Hill: Too Much Corporate Power in F1

Former Formula One World Champion Damon Hill says that the corporate development of the sport has dashed his intention of becoming a team owner in the future.

Hill: Too Much Corporate Power in F1

Former Formula One World Champion Damon Hill says that the corporate development of the sport has dashed his intention of becoming a team owner in the future.

Hill, who beat Michael Schumacher to the 1996 title, spent last year working as a commentator on Sky Digital's Formula One show but has also pondered a move into team management. But he believes the collapse of the Prost and Arrows teams has proven privately owned teams cannot survive - and said that the development of manufacturer-owned outfits has ruined the sport.

"I have steered away from the temptation of running a team," he said. "The sport is owned by multi-national car companies and it is virtually impossible for the independent team owner to succeed without that backing. The sport has suffered. It should be about entertainment.

"The fans want to see drivers racing, not what brand of car is winning, and they are the people who are key to the success of the sport. The companies and some teams are becoming far too corporate for the good of the sport."
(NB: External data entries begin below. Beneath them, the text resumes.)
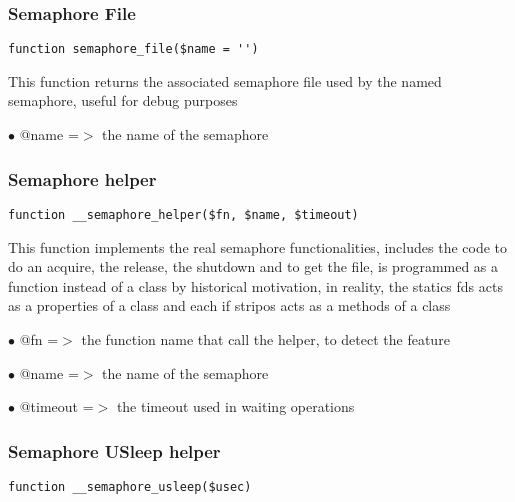 \documentclass[a4paper]{article}
\begin{document}
\hypertarget{toc206}{}
\subsubsection{Semaphore File}

\begin{lstlisting}
function semaphore_file($name = '')
\end{lstlisting}

This function returns the associated semaphore file used by the
named semaphore, useful for debug purposes

\begin{compactitem}
\item[\color{myblue}$\bullet$] @name =$>$ the name of the semaphore
\end{compactitem}

\hypertarget{toc207}{}
\subsubsection{Semaphore helper}

\begin{lstlisting}
function __semaphore_helper($fn, $name, $timeout)
\end{lstlisting}

This function implements the real semaphore functionalities, includes
the code to do an acquire, the release, the shutdown and to get the
file, is programmed as a function instead of a class by historical
motivation, in reality, the statics fds acts as a properties of a
class and each if stripos acts as a methods of a class

\begin{compactitem}
\item[\color{myblue}$\bullet$] @fn      =$>$ the function name that call the helper, to detect the feature
\item[\color{myblue}$\bullet$] @name    =$>$ the name of the semaphore
\item[\color{myblue}$\bullet$] @timeout =$>$ the timeout used in waiting operations
\end{compactitem}

\hypertarget{toc208}{}
\subsubsection{Semaphore USleep helper}

\begin{lstlisting}
function __semaphore_usleep($usec)
\end{lstlisting}
\end{document}
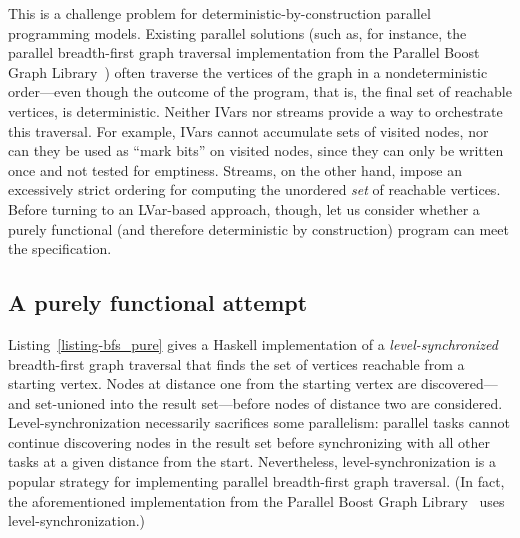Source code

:This is a challenge problem for deterministic-by-construction parallel
programming models. Existing parallel solutions (such as, for instance, the
parallel breadth-first graph traversal implementation from the
Parallel Boost Graph Library~) often traverse the
vertices of the graph in a nondeterministic order---even though the
outcome of the program, that is, the final set of reachable vertices, is
deterministic.  Neither IVars nor streams provide a way 
to orchestrate this traversal.  For
example, IVars cannot accumulate sets of visited nodes, nor can they
be used as ``mark bits'' on visited nodes, since they can only be
written once and not tested for emptiness.  Streams, on the other
hand, impose an excessively strict ordering for computing the
unordered \emph{set} of reachable vertices.
Before turning to an LVar-based approach, though, let us consider
whether a purely functional (and therefore deterministic by
construction) program can meet the specification.

\subsection{A purely functional attempt}

\singlespacing

\doublespacing

Listing~\ref{listing-bfs_pure} gives a Haskell implementation of a
\emph{level-synchronized} breadth-first graph traversal that finds the
set of vertices reachable from a starting vertex.  Nodes at
distance one from the starting vertex are discovered---and set-unioned
into the result set---before nodes of distance two are
considered.  Level-synchronization necessarily sacrifices some
parallelism: parallel tasks cannot continue discovering nodes in the
result set before synchronizing with all other tasks at a given
distance from the start.  Nevertheless, level-synchronization is a
popular strategy for implementing parallel breadth-first graph
traversal.  (In fact, the aforementioned implementation from the
Parallel Boost Graph Library~ uses
level-synchronization.)

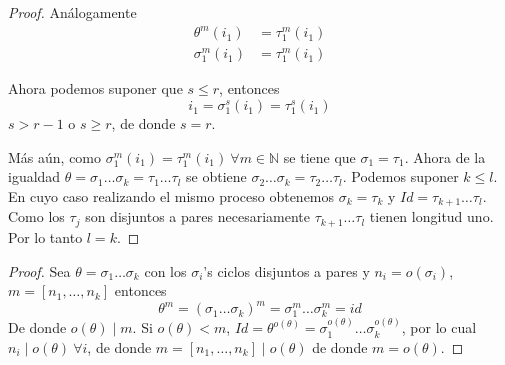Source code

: \begin{proof}
    Análogamente
    \begin{equation*}
    \begin{aligned}
        \theta^m(i_1) &= \tau_1^m(i_1) \\
        \sigma_1^m(i_1) &= \tau_1^m(i_1)
    \end{aligned}
    \end{equation*}
    
    Ahora podemos suponer que $s \leq r$, entonces
    \begin{equation*}
        i_1 = \sigma_1^s(i_1) = \tau_1^s(i_1)
    \end{equation*}
    $s > r-1$ o $s \geq r$, de donde $s=r$.
    
    Más aún, como $\sigma_1^m(i_1) = \tau_1^m(i_1) \ \forall m \in \mathbb{N}$ se tiene que $\sigma_1 = \tau_1$.
    Ahora de la igualdad $\theta = \sigma_1 \dots \sigma_k = \tau_1 \dots \tau_l$ se obtiene $\sigma_2 \dots \sigma_k = \tau_2 \dots \tau_l$.
    Podemos suponer $k \leq l$. En cuyo caso realizando el mismo proceso obtenemos
    $\sigma_k = \tau_k$ y $Id = \tau_{k+1} \dots \tau_l$.
    Como los $\tau_j$ son disjuntos a pares necesariamente $\tau_{k+1} \dots \tau_l$ tienen longitud uno. Por lo tanto $l=k$.
\end{proof}


\begin{proof}
    Sea $\theta = \sigma_1 \dots \sigma_k$ con los $\sigma_i$'s ciclos disjuntos a pares y $n_i = o(\sigma_i)$, 
    $m = [n_1, \dots, n_k]$ entonces
    \begin{equation*}
        \theta^m = (\sigma_1 \dots \sigma_k)^m = \sigma_1^m \dots \sigma_k^m = id
    \end{equation*}
    De donde $o(\theta) \mid m$.
    Si $o(\theta) < m$, $Id = \theta^{o(\theta)} = \sigma_1^{o(\theta)} \dots \sigma_k^{o(\theta)}$, por lo cual $n_i \mid o(\theta) \ \forall i$, de donde $m = [n_1, \dots, n_k] \mid o(\theta)$ de donde $m = o(\theta)$.
\end{proof}


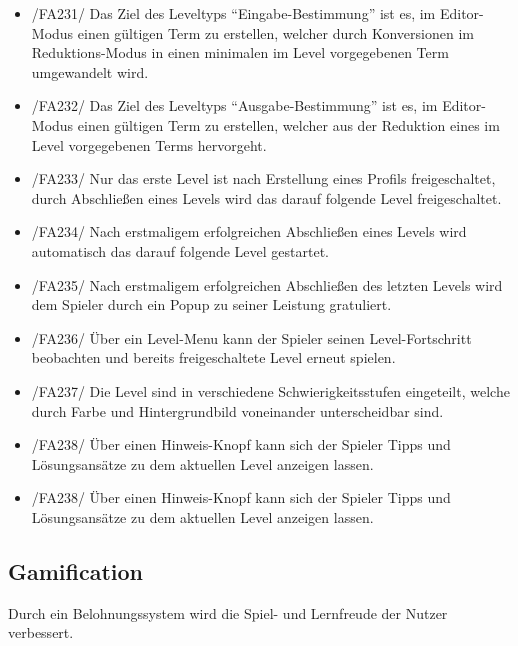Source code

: \begin{itemize}
\item /FA231/ Das Ziel des Leveltyps "`Eingabe-Bestimmung"' ist es, im Editor-Modus einen gültigen Term zu erstellen, welcher durch Konversionen im Reduktions-Modus in einen minimalen im Level vorgegebenen Term umgewandelt wird.
\item /FA232/ Das Ziel des Leveltyps "`Ausgabe-Bestimmung"' ist es, im Editor-Modus einen gültigen Term zu erstellen, welcher aus der Reduktion eines im Level vorgegebenen Terms hervorgeht.
\item /FA233/ Nur das erste Level ist nach Erstellung eines Profils freigeschaltet, durch Abschließen eines Levels wird das darauf folgende Level freigeschaltet.
\item /FA234/ Nach erstmaligem erfolgreichen Abschließen eines Levels wird automatisch das darauf folgende Level gestartet.
\item /FA235/ Nach erstmaligem erfolgreichen Abschließen des letzten Levels wird dem Spieler durch ein Popup zu seiner Leistung gratuliert.
\item /FA236/ Über ein Level-Menu kann der Spieler seinen Level-Fortschritt beobachten und bereits freigeschaltete Level erneut spielen.
\item /FA237/ Die Level sind in verschiedene Schwierigkeitsstufen eingeteilt, welche durch Farbe und Hintergrundbild voneinander unterscheidbar sind.
\item /FA238/ Über einen Hinweis-Knopf kann sich der Spieler Tipps und Lösungsansätze zu dem aktuellen Level anzeigen lassen.
\item /FA238/ Über einen Hinweis-Knopf kann sich der Spieler Tipps und Lösungsansätze zu dem aktuellen Level anzeigen lassen.
\end{itemize}

\subsection{Gamification}

Durch ein Belohnungssystem wird die Spiel- und Lernfreude der Nutzer verbessert.

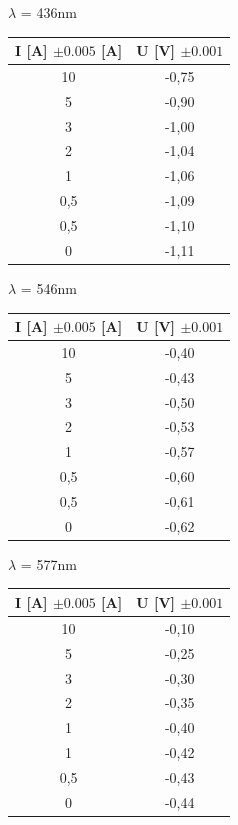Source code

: \documentclass[a4paper]{report}
\begin{document}
\newpage

\noindent $\lambda$ = 436nm \\
\begin{center}
\begin{tabular}{ |c|c| } 
 \hline
 I [A] $\pm 0.005$ [A] & U [V] $\pm 0.001$\\
 \hline
    10    & -0,75 \\
    5     & -0,90 \\
    3     & -1,00 \\
    2     & -1,04 \\
    1     & -1,06 \\
    0,5   & -1,09 \\
    0,5   & -1,10 \\
    0     & -1,11 \\
\hline

\end{tabular}
\end{center}


\noindent $\lambda$ = 546nm \\
\begin{center}
\begin{tabular}{ |c|c| } 
 \hline
 I [A] $\pm 0.005$ [A] & U [V] $\pm 0.001$\\
 \hline
    10    & -0,40 \\
    5     & -0,43 \\
    3     & -0,50 \\
    2     & -0,53 \\
    1     & -0,57 \\
    0,5   & -0,60 \\
    0,5   & -0,61 \\
    0     & -0,62 \\
\hline

\end{tabular}
\end{center}


\noindent $\lambda$ = 577nm \\
\begin{center}
\begin{tabular}{ |c|c| } 
 \hline
 I [A] $\pm 0.005$ [A] & U [V] $\pm 0.001$\\
 \hline
    10    & -0,10 \\
    5     & -0,25 \\
    3     & -0,30 \\
    2     & -0,35 \\
    1     & -0,40 \\
    1     & -0,42 \\
    0,5   & -0,43 \\
    0     & -0,44 \\
\hline

\end{tabular}
\end{center}
\end{document}
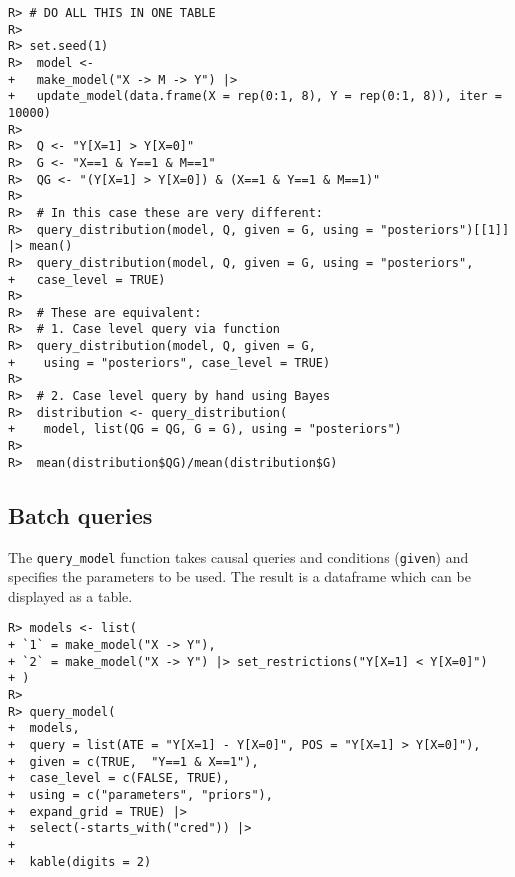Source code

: \documentclass[
  11pt,
  article]{jss}
\begin{document}
\begin{verbatim}
R> # DO ALL THIS IN ONE TABLE
R> 
R> set.seed(1)
R>  model <-
+   make_model("X -> M -> Y") |>
+   update_model(data.frame(X = rep(0:1, 8), Y = rep(0:1, 8)), iter = 10000)
R> 
R>  Q <- "Y[X=1] > Y[X=0]"
R>  G <- "X==1 & Y==1 & M==1"
R>  QG <- "(Y[X=1] > Y[X=0]) & (X==1 & Y==1 & M==1)"
R> 
R>  # In this case these are very different:
R>  query_distribution(model, Q, given = G, using = "posteriors")[[1]] |> mean()
R>  query_distribution(model, Q, given = G, using = "posteriors",
+   case_level = TRUE)
R> 
R>  # These are equivalent:
R>  # 1. Case level query via function
R>  query_distribution(model, Q, given = G,
+    using = "posteriors", case_level = TRUE)
R> 
R>  # 2. Case level query by hand using Bayes
R>  distribution <- query_distribution(
+    model, list(QG = QG, G = G), using = "posteriors")
R> 
R>  mean(distribution$QG)/mean(distribution$G)
\end{verbatim}

\hypertarget{batch-queries}{%
\subsection{Batch queries}\label{batch-queries}}

The \texttt{query\_model} function takes causal queries and conditions
(\texttt{given}) and specifies the parameters to be used. The result is
a dataframe which can be displayed as a table.

\begin{verbatim}
R> models <- list(
+ `1` = make_model("X -> Y"),
+ `2` = make_model("X -> Y") |> set_restrictions("Y[X=1] < Y[X=0]")
+ )
R> 
R> query_model(
+  models,
+  query = list(ATE = "Y[X=1] - Y[X=0]", POS = "Y[X=1] > Y[X=0]"),
+  given = c(TRUE,  "Y==1 & X==1"),
+  case_level = c(FALSE, TRUE),
+  using = c("parameters", "priors"),
+  expand_grid = TRUE) |>
+  select(-starts_with("cred")) |>
+  
+  kable(digits = 2)
\end{verbatim}
\end{document}
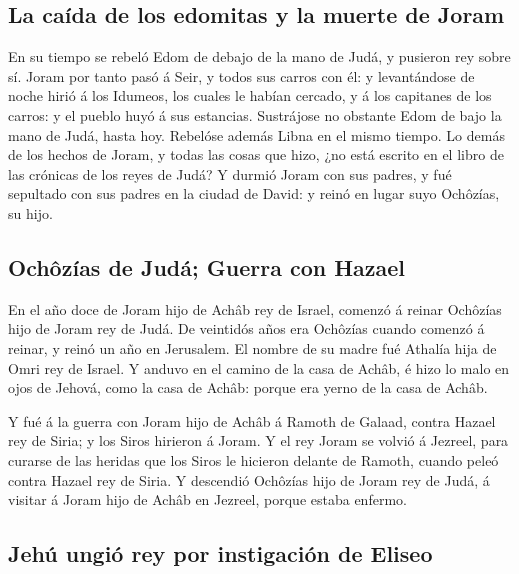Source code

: \hypertarget{la-cauxedda-de-los-edomitas-y-la-muerte-de-joram}{%
\subsection{La caída de los edomitas y la muerte de
Joram}\label{la-cauxedda-de-los-edomitas-y-la-muerte-de-joram}}

 En su tiempo se rebeló Edom de debajo de la mano de
Judá, y pusieron rey sobre sí.  Joram por tanto pasó á
Seir, y todos sus carros con él: y levantándose de noche hirió á los
Idumeos, los cuales le habían cercado, y á los capitanes de los carros:
y el pueblo huyó á sus estancias.  Sustrájose no obstante
Edom de bajo la mano de Judá, hasta hoy. Rebelóse además Libna en el
mismo tiempo.  Lo demás de los hechos de Joram, y todas
las cosas que hizo, ¿no está escrito en el libro de las crónicas de los
reyes de Judá?  Y durmió Joram con sus padres, y fué
sepultado con sus padres en la ciudad de David: y reinó en lugar suyo
Ochôzías, su hijo.

\hypertarget{ochuxf4zuxedas-de-juduxe1-guerra-con-hazael}{%
\subsection{Ochôzías de Judá; Guerra con
Hazael}\label{ochuxf4zuxedas-de-juduxe1-guerra-con-hazael}}

 En el año doce de Joram hijo de Achâb rey de Israel,
comenzó á reinar Ochôzías hijo de Joram rey de Judá.  De
veintidós años era Ochôzías cuando comenzó á reinar, y reinó un año en
Jerusalem. El nombre de su madre fué Athalía hija de Omri rey de Israel.
 Y anduvo en el camino de la casa de Achâb, é hizo lo
malo en ojos de Jehová, como la casa de Achâb: porque era yerno de la
casa de Achâb.

 Y fué á la guerra con Joram hijo de Achâb á Ramoth de
Galaad, contra Hazael rey de Siria; y los Siros hirieron á Joram.
 Y el rey Joram se volvió á Jezreel, para curarse de las
heridas que los Siros le hicieron delante de Ramoth, cuando peleó contra
Hazael rey de Siria. Y descendió Ochôzías hijo de Joram rey de Judá, á
visitar á Joram hijo de Achâb en Jezreel, porque estaba enfermo.

\hypertarget{jehuxfa-ungiuxf3-rey-por-instigaciuxf3n-de-eliseo}{%
\subsection{Jehú ungió rey por instigación de
Eliseo}\label{jehuxfa-ungiuxf3-rey-por-instigaciuxf3n-de-eliseo}}


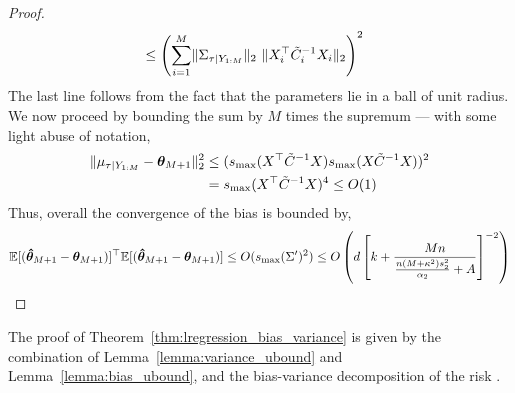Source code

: \begin{proof}
\begin{align*}
    &\le \left(\sum^{M}_{i=1}\norm{\CovPosXTau}_2 \ \norm{\DXi{i}^\top\posC{i}^{-1}\DXi{i}}_2\right)^2
\end{align*}
The last line follows from the fact that the parameters lie in a ball of unit radius. We now proceed by bounding the sum by $M$ times the supremum --- with some light abuse of notation,
\begin{align*}
    \lVert \mu_{\tau \vert Y_{1:M}}- \bm{\theta}_{M+1} \rVert_2^2 &\le ({s_{\max}}(X^\top \tilde{C}_{}^{-1} X){s_{\max}}(X_{}\tilde{C}_{}^{-1}X_{}))^2\\
    &= {s_{\max}}(X^\top \tilde{C}_{}^{-1} X)^4 \le O(1)\\
\end{align*}
Thus, overall the convergence of the bias is bounded by,
\[\mathbb{E}[(\bm{\hat{\theta}}_{M+1} - \bm{\theta}_{M+1})]^\top\mathbb{E}[(\bm{\hat{\theta}}_{M+1} - \bm{\theta}_{M+1})] \le O({s_{\max}}({\Sigma'})^2) \le O\left(d \left[ {k} + 
\frac{M{n}}{\frac{{n} (M +\kappa^2)s_2^2}{\alpha_2} + A} \right]^{-2}\right)\]
\end{proof}

The proof of Theorem~\ref{thm:lregression_bias_variance} is given by the combination of Lemma~\ref{lemma:variance_ubound} and Lemma~\ref{lemma:bias_ubound}, and the bias-variance decomposition of the risk .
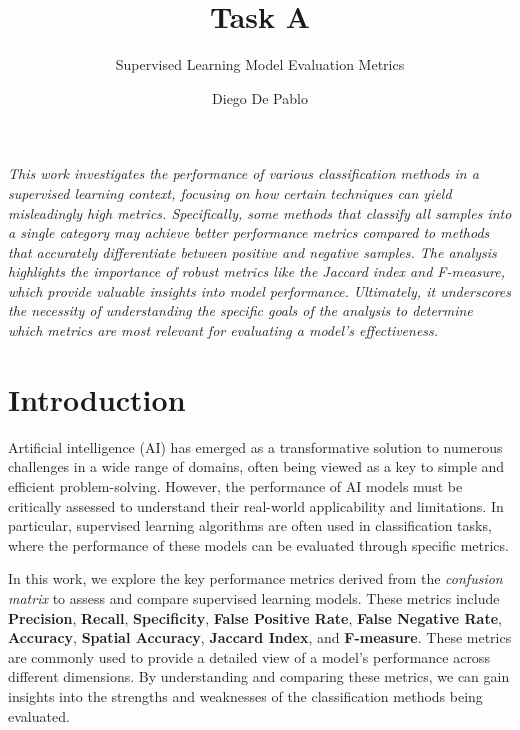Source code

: \documentclass{llncs}
\begin{document}
\title{Task A}
\subtitle{Supervised Learning Model Evaluation Metrics}

\author{Diego De Pablo}

\maketitle 

\vspace{1cm} %

\textit{
	This work investigates the performance of various classification methods in a supervised learning context, focusing on how certain techniques can yield misleadingly high metrics. Specifically, some methods that classify all samples into a single category may achieve better performance metrics compared to methods that accurately differentiate between positive and negative samples. The analysis highlights the importance of robust metrics like the Jaccard index and F-measure, which provide valuable insights into model performance. Ultimately, it underscores the necessity of understanding the specific goals of the analysis to determine which metrics are most relevant for evaluating a model’s effectiveness. }



\section{Introduction}

Artificial intelligence (AI) has emerged as a transformative solution to numerous challenges in a wide range of domains, often being viewed as a key to simple and efficient problem-solving. However, the performance of AI models must be critically assessed to understand their real-world applicability and limitations. In particular, supervised learning algorithms are often used in classification tasks, where the performance of these models can be evaluated through specific metrics.

In this work, we explore the key performance metrics derived from the \textit{confusion matrix} to assess and compare supervised learning models. These metrics include \textbf{Precision}, \textbf{Recall}, \textbf{Specificity}, \textbf{False Positive Rate}, \textbf{False Negative Rate}, \textbf{Accuracy}, \textbf{Spatial Accuracy}, \textbf{Jaccard Index}, and \textbf{F-measure}. These metrics are commonly used to provide a detailed view of a model’s performance across different dimensions. By understanding and comparing these metrics, we can gain insights into the strengths and weaknesses of the classification methods being evaluated.
\end{document}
Hill partnered Alain Prost at Williams in 1993 and drove alongside Ayrton Senna the following year before the Brazilian great tragically died at the San Marino Grand Prix. But he believes the days of great driver partnerships - like Senna and Prost at McLaren and Nelson Piquet and Nigel Mansell at Williams in the late 1980s are a thing of the past.

"The drivers' freedom is being bought for the security of the brand," he told the Daily Express. "Teams naturally don't want to put the brand at risk by having a personality who will actually say what he thinks. Ferrari are part and parcel of the problem with Michael Schumacher.

"It is a marketing package and it means that you cannot have Schumacher and Montoya together at Williams or anywhere else."